**THE DATA**
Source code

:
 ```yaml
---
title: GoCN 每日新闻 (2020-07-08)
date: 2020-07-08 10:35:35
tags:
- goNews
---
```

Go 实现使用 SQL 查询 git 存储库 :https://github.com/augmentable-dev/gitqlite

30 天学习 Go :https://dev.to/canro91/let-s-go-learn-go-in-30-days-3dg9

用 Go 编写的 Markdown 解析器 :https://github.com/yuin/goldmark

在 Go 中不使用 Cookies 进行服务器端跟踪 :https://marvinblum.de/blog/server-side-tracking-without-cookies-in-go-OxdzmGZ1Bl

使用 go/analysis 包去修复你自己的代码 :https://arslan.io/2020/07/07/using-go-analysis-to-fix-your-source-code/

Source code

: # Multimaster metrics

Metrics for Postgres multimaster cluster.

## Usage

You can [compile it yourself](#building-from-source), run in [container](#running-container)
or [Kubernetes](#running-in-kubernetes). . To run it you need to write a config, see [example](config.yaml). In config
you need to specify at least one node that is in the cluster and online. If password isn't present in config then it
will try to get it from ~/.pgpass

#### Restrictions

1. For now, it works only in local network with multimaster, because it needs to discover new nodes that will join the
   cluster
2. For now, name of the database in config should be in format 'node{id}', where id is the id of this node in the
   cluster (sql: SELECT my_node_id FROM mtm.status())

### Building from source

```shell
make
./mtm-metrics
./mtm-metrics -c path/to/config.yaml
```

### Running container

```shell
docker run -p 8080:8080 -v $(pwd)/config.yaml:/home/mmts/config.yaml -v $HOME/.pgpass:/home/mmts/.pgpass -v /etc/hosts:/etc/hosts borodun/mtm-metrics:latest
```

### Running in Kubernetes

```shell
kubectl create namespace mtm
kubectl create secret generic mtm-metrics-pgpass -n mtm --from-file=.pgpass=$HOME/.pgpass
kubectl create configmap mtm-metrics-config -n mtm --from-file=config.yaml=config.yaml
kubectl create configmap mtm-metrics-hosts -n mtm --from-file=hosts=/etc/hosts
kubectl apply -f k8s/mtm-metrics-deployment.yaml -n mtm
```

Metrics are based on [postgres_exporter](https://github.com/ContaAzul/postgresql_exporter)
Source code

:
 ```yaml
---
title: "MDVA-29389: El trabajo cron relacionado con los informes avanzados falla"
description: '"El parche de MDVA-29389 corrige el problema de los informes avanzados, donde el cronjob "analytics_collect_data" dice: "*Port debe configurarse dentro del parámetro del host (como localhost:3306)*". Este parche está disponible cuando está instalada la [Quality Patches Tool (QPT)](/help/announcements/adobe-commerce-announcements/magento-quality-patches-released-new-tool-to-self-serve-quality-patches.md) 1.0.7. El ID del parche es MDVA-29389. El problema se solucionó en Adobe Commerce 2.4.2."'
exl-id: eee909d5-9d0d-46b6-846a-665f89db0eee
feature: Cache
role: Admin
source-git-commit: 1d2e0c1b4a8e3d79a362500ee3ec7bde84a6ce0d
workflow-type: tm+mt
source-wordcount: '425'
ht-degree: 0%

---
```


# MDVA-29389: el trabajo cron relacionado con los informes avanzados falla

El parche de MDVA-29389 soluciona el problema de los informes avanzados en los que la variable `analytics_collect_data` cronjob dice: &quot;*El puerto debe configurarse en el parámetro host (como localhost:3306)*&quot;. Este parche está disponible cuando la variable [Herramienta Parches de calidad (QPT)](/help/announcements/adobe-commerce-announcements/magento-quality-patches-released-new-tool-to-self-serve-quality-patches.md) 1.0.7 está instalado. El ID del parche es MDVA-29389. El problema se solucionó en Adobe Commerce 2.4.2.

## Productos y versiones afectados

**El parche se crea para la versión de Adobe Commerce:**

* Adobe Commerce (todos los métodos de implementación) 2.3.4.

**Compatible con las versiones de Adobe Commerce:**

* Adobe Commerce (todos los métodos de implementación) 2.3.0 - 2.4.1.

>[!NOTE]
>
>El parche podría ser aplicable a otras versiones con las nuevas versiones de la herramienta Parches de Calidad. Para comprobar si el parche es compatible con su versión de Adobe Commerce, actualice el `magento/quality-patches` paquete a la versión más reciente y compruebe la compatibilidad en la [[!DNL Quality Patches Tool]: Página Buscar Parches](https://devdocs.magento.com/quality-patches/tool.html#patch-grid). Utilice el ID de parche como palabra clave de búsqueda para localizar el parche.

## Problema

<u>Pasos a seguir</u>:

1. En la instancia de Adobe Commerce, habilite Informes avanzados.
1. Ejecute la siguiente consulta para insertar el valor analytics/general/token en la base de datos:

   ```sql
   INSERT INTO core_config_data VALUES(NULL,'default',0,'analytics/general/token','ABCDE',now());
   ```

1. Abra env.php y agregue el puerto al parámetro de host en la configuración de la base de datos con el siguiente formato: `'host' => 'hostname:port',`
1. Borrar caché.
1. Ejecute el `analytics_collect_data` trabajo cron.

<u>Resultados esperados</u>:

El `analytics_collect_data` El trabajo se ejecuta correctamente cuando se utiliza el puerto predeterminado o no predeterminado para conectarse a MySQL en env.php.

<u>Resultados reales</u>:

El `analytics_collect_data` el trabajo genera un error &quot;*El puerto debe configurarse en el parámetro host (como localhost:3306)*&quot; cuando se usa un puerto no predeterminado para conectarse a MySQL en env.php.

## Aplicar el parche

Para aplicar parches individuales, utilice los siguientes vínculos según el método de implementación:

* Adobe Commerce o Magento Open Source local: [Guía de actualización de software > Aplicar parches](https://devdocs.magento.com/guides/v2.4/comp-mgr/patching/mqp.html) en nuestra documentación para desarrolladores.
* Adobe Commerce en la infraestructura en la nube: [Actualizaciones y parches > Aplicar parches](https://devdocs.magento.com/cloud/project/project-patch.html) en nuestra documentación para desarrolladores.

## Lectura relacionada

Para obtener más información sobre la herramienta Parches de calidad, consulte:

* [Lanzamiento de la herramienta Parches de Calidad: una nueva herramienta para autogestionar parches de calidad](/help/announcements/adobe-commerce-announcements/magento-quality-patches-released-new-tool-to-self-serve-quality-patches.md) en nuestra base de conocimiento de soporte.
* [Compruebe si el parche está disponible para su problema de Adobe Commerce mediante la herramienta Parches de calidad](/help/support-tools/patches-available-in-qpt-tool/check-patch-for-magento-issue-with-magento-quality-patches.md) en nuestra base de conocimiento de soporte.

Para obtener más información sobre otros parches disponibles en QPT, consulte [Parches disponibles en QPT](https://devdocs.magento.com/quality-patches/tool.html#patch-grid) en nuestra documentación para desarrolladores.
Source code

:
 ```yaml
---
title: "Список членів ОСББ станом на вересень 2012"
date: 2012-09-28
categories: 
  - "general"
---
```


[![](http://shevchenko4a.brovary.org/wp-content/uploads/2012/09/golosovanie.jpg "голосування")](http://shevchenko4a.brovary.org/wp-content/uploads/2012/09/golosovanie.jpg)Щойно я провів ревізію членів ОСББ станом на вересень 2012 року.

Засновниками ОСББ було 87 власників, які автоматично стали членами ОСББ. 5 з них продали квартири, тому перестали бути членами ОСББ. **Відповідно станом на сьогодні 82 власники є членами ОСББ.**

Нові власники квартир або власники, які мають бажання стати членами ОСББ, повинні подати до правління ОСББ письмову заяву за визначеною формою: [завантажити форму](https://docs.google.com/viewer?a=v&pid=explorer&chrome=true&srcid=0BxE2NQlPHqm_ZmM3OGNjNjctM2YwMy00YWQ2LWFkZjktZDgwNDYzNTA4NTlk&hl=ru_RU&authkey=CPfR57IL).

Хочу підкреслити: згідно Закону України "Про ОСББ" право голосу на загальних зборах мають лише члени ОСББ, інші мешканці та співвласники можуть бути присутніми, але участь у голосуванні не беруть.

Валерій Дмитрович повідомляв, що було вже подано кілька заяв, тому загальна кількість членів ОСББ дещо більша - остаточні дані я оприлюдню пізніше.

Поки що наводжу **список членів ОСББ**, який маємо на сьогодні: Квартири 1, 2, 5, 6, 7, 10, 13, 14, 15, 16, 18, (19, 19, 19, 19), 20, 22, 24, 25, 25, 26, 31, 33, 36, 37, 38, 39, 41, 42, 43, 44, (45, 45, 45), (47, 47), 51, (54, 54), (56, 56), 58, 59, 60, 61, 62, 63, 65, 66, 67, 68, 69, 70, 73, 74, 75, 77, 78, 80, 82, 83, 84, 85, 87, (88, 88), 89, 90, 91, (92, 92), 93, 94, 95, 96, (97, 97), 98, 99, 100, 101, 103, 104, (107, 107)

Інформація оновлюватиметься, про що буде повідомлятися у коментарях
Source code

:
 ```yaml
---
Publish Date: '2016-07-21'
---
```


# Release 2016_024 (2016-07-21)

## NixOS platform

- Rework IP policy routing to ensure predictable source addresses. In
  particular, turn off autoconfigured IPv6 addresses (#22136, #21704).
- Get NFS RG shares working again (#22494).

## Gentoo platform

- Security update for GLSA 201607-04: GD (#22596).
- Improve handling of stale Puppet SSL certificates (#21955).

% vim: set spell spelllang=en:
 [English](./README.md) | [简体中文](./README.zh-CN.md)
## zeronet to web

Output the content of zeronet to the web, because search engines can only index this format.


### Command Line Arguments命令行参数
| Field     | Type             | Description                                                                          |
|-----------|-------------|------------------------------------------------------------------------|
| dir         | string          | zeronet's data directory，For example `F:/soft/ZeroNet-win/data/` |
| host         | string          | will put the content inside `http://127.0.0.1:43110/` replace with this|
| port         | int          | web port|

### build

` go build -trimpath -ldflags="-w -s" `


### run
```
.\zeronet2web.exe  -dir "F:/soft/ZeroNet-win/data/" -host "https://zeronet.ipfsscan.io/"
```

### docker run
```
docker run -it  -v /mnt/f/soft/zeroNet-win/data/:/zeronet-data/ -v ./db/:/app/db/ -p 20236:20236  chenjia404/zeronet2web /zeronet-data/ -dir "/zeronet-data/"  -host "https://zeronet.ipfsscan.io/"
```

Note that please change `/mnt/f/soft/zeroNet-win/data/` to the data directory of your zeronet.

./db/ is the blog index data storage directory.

**WHAT THE TASK REQUIRES**
When a line in the material contains the string "blog", copy that line.

**EXERCISE SOLUTION**
在 Go 中不使用 Cookies 进行服务器端跟踪 :https://marvinblum.de/blog/server-side-tracking-without-cookies-in-go-OxdzmGZ1Bl
./db/ is the blog index data storage directory.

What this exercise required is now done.